Ömer Elçi
1 Ağustos 2012
Hangi siyasal partiye mensup olursa olsun, siyasetçilerin,
Oy verdiği siyasi partinin her icraatını doğru gören seçmenlerin farklı kaynaklardan ülke ve dünya oluşumlarını takip, tahlil etmeyip dedikodu kültürüyle yaşayıp; ”Ben bilirim” demeyi alışkanlık edinenlerin “Malum medya” deyişlerinde başımı bir tarafa kaykıltırken gülümserim boşluğa…
Kırsalda, kentte yaşanabilen olumsuzluklara kendince söylenmekten başka şey yapmayan,
İlgili mercilere demokratik haklarını kullanarak sözlü veya yazılı derdini anlat(a)mayan,
Basında haber yapanları, köşe yazısı yazanları gördüğünde ”Niye bu halimizi, ahvalimizi toplumla paylaşmıyorsunuz” diyen.
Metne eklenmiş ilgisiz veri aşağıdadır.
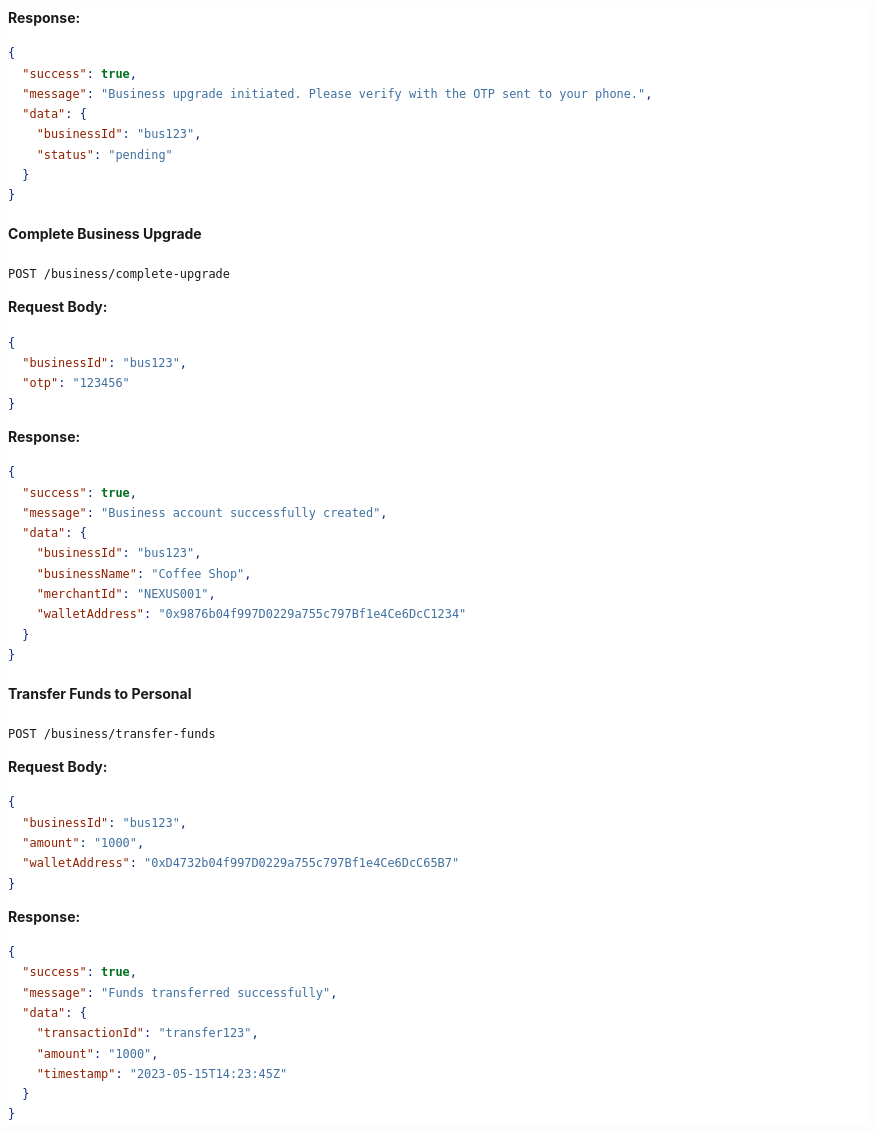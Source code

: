**Response:**
```json
{
  "success": true,
  "message": "Business upgrade initiated. Please verify with the OTP sent to your phone.",
  "data": {
    "businessId": "bus123",
    "status": "pending"
  }
}
```

#### Complete Business Upgrade

```
POST /business/complete-upgrade
```

**Request Body:**
```json
{
  "businessId": "bus123",
  "otp": "123456"
}
```

**Response:**
```json
{
  "success": true,
  "message": "Business account successfully created",
  "data": {
    "businessId": "bus123",
    "businessName": "Coffee Shop",
    "merchantId": "NEXUS001",
    "walletAddress": "0x9876b04f997D0229a755c797Bf1e4Ce6DcC1234"
  }
}
```

#### Transfer Funds to Personal

```
POST /business/transfer-funds
```

**Request Body:**
```json
{
  "businessId": "bus123",
  "amount": "1000",
  "walletAddress": "0xD4732b04f997D0229a755c797Bf1e4Ce6DcC65B7"
}
```

**Response:**
```json
{
  "success": true,
  "message": "Funds transferred successfully",
  "data": {
    "transactionId": "transfer123",
    "amount": "1000",
    "timestamp": "2023-05-15T14:23:45Z"
  }
}
```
Ancak bireysel veya grupsal oluşumla herhangi bir şekilde ilintiliyse çoğunluğu ilgilendiren habere, köşe yaz(arına)ısına kendi bencillikleriyle orantılı yakıştırmaları marifet sayanları izledikçe dudağımı dişler bir başka gülümserim boşluğa…
Türkiye genelinde son yıllarda medyada “malum medya, malum yazar, …. basın,….yazar …” deme alışkanlığı, yanlışlığı kamplaşmayı, ayrışmayı köklendirdiği gerçeğimiz.
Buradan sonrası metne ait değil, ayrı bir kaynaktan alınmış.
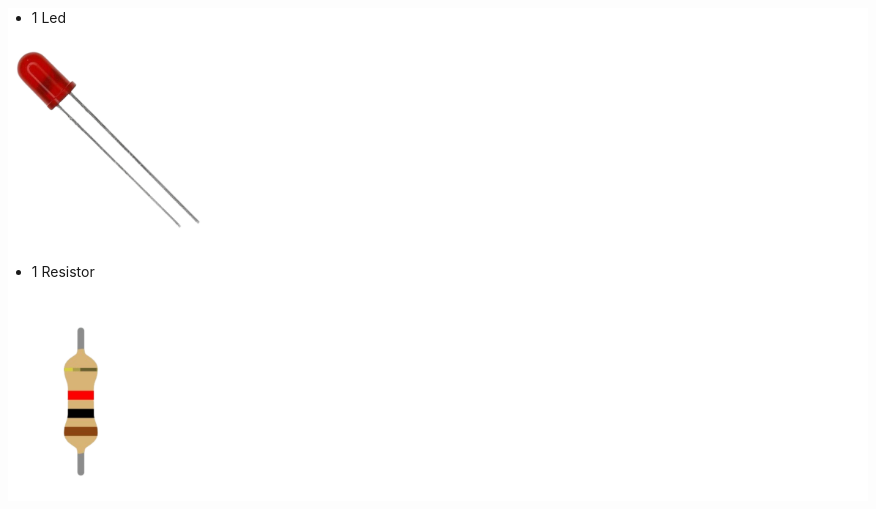 - 1 Led

<img src="../midia/iot/diversos/led-vermelho.png" alt="Led cor vermelha" height="200">

- 1 Resistor

<img src="../midia/iot/diversos/resistor.png" alt="Led cor vermelha" height="200">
Malumu sıkça kullananların(özellikle bazı siyasetçiler) yaşam evrelerini irdelediğinizde oldukları konuma gelene kadar bazılarının ödünlerine gizlice ağıtlar yaktıklarını da şahit olabilirsiniz…
Türkiye’de malumluk yaydırılırken kamplaşmalar, kutuplaşmalar, ayrışmalar ülkeyi inşallah olumsuzlara mahkûmlaştırmaz.
Malum medya, malum yazar veya kendilerince tanımlamaları yapanlar olsa da yerelde, ulusalda insan ve ülke değerlerini kamuoyuyla paylaşabilmek; gündeki ve gelecekteki insanlara özden sevgidir, özden saygıdır.
Malumlar; malum dedikleri habercileri, köşe yazarlarını çağırmazlar toplantılarına; bilirler ki yurdun saf insanlarına tanımladıkları malumların din, devlet, insan, doğa sevgileri dilde değil yürektedir; karşılıksızdır, gerçektir…
Bilirler ki topluma lanse ettikleri malumlar olması ve olmaması gerekenleri mutlaka sorarlar,
Bilirler ki her ortamda teşhir etmek istedikleri malumlar yurdun saf insanlarının haklarını savunurken vicdanlarını cüzdanlara mahkûmlaştırmazlar,
Bilirler ki malumlar maske takmazlar…
Gülümserim nedensizce başımı herhangi bir yana kaykıltıp gözlerimi gök, tavan boşluğuna çevirirken; düşüncelerin özgürlüğüne yelken açarım…
Her yaştaki, her meslekteki, her dindeki, her mezhepteki, her makamdaki, yaşamda sohbet etiğim, karşılaştığım her canlıya saygı duydum; aynılığımız, ayrılığımız olsa da ne yağcılığı ne de düşmanlığı varlığımda köklendirip boylattırmadım; yıllardan beri yaptığım gibi başımı bir yöne kaykıltıp gülümsedim işte öylesine…
Hz Mevlana ”Nehir gibidir insan, sadece yüzeysel bilinir; derinliklerinde ne saklar, ne fırtınalar kopar söylemez. Sadece sessizce akar, gider” demiş.